* [What is needed]: To complete the exercise, write out all the data exactly.

[Data for this task Boundary: Start]

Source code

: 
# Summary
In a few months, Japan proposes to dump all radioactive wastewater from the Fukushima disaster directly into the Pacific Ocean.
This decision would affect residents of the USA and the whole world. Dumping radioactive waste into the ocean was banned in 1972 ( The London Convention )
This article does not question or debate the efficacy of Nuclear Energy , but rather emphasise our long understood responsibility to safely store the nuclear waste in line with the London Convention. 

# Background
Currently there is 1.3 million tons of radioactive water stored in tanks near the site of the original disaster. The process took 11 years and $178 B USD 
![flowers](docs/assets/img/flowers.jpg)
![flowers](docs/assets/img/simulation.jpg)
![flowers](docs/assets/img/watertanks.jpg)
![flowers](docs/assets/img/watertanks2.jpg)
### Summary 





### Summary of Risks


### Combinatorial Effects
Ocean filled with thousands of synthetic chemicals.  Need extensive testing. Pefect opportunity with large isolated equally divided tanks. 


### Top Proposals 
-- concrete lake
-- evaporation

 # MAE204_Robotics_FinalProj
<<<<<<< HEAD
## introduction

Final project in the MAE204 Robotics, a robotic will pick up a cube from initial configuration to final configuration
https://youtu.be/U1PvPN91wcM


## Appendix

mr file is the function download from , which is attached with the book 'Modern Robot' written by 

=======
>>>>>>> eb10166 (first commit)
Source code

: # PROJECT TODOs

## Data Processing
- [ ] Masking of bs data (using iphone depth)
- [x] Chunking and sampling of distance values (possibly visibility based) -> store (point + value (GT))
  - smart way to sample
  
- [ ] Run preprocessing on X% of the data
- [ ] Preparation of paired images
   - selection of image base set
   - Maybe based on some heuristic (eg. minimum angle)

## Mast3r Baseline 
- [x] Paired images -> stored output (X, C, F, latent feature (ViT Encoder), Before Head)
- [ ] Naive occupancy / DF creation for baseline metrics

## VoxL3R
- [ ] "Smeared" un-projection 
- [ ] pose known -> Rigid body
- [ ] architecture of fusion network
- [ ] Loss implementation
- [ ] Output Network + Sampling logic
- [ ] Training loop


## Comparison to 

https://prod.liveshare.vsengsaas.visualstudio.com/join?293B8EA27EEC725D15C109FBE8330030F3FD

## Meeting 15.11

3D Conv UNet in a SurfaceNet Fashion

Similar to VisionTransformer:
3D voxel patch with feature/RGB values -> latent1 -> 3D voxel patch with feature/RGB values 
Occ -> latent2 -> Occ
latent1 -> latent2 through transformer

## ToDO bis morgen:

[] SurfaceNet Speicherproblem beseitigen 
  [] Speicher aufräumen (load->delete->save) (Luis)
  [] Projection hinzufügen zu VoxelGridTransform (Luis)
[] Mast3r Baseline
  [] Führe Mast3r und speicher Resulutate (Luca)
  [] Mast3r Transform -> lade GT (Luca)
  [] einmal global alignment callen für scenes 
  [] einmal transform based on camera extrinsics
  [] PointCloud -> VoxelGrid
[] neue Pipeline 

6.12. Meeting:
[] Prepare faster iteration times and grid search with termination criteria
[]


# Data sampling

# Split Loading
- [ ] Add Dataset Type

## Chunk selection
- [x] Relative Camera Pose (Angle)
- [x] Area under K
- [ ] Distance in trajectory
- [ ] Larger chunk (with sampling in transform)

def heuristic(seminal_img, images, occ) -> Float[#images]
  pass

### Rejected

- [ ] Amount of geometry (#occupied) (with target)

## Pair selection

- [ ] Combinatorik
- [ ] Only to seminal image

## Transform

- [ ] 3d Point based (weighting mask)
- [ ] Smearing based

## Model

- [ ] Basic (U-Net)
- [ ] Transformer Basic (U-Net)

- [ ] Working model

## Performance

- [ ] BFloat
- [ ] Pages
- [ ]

[Data for this task Boundary: End]

* [Answer to the exercise]:
Source code

: 
# Summary
In a few months, Japan proposes to dump all radioactive wastewater from the Fukushima disaster directly into the Pacific Ocean.
This decision would affect residents of the USA and the whole world. Dumping radioactive waste into the ocean was banned in 1972 ( The London Convention )
This article does not question or debate the efficacy of Nuclear Energy , but rather emphasise our long understood responsibility to safely store the nuclear waste in line with the London Convention. 

# Background
Currently there is 1.3 million tons of radioactive water stored in tanks near the site of the original disaster. The process took 11 years and $178 B USD 
![flowers](docs/assets/img/flowers.jpg)
![flowers](docs/assets/img/simulation.jpg)
![flowers](docs/assets/img/watertanks.jpg)
![flowers](docs/assets/img/watertanks2.jpg)
### Summary 





### Summary of Risks


### Combinatorial Effects
Ocean filled with thousands of synthetic chemicals.  Need extensive testing. Pefect opportunity with large isolated equally divided tanks. 


### Top Proposals 
-- concrete lake
-- evaporation

 # MAE204_Robotics_FinalProj
<<<<<<< HEAD
## introduction

Final project in the MAE204 Robotics, a robotic will pick up a cube from initial configuration to final configuration
https://youtu.be/U1PvPN91wcM


## Appendix

mr file is the function download from , which is attached with the book 'Modern Robot' written by 

=======
>>>>>>> eb10166 (first commit)
Source code

: # PROJECT TODOs

## Data Processing
- [ ] Masking of bs data (using iphone depth)
- [x] Chunking and sampling of distance values (possibly visibility based) -> store (point + value (GT))
  - smart way to sample
  
- [ ] Run preprocessing on X% of the data
- [ ] Preparation of paired images
   - selection of image base set
   - Maybe based on some heuristic (eg. minimum angle)

## Mast3r Baseline 
- [x] Paired images -> stored output (X, C, F, latent feature (ViT Encoder), Before Head)
- [ ] Naive occupancy / DF creation for baseline metrics

## VoxL3R
- [ ] "Smeared" un-projection 
- [ ] pose known -> Rigid body
- [ ] architecture of fusion network
- [ ] Loss implementation
- [ ] Output Network + Sampling logic
- [ ] Training loop


## Comparison to 

https://prod.liveshare.vsengsaas.visualstudio.com/join?293B8EA27EEC725D15C109FBE8330030F3FD

## Meeting 15.11

3D Conv UNet in a SurfaceNet Fashion

Similar to VisionTransformer:
3D voxel patch with feature/RGB values -> latent1 -> 3D voxel patch with feature/RGB values 
Occ -> latent2 -> Occ
latent1 -> latent2 through transformer

## ToDO bis morgen:

[] SurfaceNet Speicherproblem beseitigen 
  [] Speicher aufräumen (load->delete->save) (Luis)
  [] Projection hinzufügen zu VoxelGridTransform (Luis)
[] Mast3r Baseline
  [] Führe Mast3r und speicher Resulutate (Luca)
  [] Mast3r Transform -> lade GT (Luca)
  [] einmal global alignment callen für scenes 
  [] einmal transform based on camera extrinsics
  [] PointCloud -> VoxelGrid
[] neue Pipeline 

6.12. Meeting:
[] Prepare faster iteration times and grid search with termination criteria
[]


# Data sampling

# Split Loading
- [ ] Add Dataset Type

## Chunk selection
- [x] Relative Camera Pose (Angle)
- [x] Area under K
- [ ] Distance in trajectory
- [ ] Larger chunk (with sampling in transform)

def heuristic(seminal_img, images, occ) -> Float[#images]
  pass

### Rejected

- [ ] Amount of geometry (#occupied) (with target)

## Pair selection

- [ ] Combinatorik
- [ ] Only to seminal image

## Transform

- [ ] 3d Point based (weighting mask)
- [ ] Smearing based

## Model

- [ ] Basic (U-Net)
- [ ] Transformer Basic (U-Net)

- [ ] Working model

## Performance

- [ ] BFloat
- [ ] Pages
- [ ]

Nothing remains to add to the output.